== Data excerpts
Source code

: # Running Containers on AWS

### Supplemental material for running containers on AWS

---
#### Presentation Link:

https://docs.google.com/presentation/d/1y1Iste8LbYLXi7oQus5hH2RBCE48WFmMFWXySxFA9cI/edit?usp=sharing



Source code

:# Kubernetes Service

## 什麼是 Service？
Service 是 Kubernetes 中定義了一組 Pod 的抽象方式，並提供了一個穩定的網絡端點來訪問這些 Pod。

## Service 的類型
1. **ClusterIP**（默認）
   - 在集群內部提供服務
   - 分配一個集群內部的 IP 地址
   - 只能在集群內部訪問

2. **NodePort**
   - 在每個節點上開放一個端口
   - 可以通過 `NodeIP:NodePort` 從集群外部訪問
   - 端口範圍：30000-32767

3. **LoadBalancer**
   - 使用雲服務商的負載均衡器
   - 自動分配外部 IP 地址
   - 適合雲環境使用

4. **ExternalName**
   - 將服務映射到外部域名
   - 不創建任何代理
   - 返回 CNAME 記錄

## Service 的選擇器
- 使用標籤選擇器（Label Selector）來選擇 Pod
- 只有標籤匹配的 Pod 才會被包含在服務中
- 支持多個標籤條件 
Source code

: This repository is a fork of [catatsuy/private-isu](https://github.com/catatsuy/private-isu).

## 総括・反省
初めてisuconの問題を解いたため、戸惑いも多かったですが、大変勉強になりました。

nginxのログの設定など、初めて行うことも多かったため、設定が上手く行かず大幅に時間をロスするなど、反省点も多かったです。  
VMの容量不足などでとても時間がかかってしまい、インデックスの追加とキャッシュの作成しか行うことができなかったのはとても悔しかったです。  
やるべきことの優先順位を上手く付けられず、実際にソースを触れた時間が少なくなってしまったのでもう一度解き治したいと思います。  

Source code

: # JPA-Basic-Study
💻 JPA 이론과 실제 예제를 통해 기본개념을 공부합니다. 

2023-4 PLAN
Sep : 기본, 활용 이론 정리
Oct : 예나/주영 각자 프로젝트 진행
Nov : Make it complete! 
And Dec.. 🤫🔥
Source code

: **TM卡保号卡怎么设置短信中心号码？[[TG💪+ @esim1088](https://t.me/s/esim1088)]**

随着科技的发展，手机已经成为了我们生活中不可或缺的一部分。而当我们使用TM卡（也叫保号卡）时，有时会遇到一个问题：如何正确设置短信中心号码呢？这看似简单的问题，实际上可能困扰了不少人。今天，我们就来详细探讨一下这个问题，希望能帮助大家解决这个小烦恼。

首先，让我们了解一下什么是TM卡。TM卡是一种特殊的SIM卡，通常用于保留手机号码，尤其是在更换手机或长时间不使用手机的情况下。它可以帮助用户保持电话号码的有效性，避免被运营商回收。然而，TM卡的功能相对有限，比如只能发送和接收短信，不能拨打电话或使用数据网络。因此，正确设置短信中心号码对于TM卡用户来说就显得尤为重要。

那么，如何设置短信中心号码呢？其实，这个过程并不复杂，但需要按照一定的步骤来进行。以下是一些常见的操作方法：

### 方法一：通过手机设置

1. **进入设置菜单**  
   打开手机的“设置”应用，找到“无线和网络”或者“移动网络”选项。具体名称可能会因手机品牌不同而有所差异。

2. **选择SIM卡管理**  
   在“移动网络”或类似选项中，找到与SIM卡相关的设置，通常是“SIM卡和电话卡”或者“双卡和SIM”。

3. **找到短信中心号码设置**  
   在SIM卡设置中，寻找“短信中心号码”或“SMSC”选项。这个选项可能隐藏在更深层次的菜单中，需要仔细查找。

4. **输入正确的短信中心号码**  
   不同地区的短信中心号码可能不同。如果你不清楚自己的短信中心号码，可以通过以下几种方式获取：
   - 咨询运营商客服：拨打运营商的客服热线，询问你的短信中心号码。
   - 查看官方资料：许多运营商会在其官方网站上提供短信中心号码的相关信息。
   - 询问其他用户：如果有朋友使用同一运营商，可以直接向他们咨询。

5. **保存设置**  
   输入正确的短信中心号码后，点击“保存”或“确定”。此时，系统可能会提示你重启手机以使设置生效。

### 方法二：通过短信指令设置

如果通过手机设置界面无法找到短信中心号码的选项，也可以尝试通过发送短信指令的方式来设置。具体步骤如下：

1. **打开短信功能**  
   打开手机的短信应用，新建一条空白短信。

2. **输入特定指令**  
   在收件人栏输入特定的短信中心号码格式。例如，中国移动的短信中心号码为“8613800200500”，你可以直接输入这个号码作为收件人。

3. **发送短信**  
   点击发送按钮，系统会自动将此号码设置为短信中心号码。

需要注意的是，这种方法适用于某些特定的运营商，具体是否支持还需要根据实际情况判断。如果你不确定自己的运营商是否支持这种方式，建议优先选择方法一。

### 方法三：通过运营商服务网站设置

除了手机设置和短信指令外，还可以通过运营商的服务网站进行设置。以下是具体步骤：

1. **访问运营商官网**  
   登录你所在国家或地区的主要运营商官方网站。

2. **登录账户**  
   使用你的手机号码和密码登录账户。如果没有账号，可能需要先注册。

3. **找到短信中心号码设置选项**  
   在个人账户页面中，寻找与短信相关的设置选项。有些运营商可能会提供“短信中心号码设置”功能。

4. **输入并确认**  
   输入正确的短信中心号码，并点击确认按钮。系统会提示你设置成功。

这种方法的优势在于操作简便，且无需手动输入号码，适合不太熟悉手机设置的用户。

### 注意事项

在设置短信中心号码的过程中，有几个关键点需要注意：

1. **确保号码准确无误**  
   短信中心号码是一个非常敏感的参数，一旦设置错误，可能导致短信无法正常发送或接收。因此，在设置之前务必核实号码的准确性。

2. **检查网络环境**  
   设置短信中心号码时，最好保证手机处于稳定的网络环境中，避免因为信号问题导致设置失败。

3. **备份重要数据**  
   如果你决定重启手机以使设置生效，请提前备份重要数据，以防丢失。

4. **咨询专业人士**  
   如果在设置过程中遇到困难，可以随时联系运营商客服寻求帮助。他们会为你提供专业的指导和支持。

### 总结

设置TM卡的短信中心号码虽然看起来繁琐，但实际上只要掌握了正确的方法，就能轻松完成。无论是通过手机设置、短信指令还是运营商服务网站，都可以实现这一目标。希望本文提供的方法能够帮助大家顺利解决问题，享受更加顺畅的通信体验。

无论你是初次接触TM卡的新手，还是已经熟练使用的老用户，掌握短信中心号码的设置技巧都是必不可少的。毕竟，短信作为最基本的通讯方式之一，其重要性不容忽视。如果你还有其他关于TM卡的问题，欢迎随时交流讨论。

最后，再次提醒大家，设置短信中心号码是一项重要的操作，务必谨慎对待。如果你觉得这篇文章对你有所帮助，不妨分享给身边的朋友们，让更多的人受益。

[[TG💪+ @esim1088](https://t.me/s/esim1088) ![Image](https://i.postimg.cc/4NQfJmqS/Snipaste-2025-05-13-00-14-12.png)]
====
Exercise requirements –
Go through the entries and copy each line holding the string "Kubernetes".

Finished task –
:# Kubernetes Service
Service 是 Kubernetes 中定義了一組 Pod 的抽象方式，並提供了一個穩定的網絡端點來訪問這些 Pod。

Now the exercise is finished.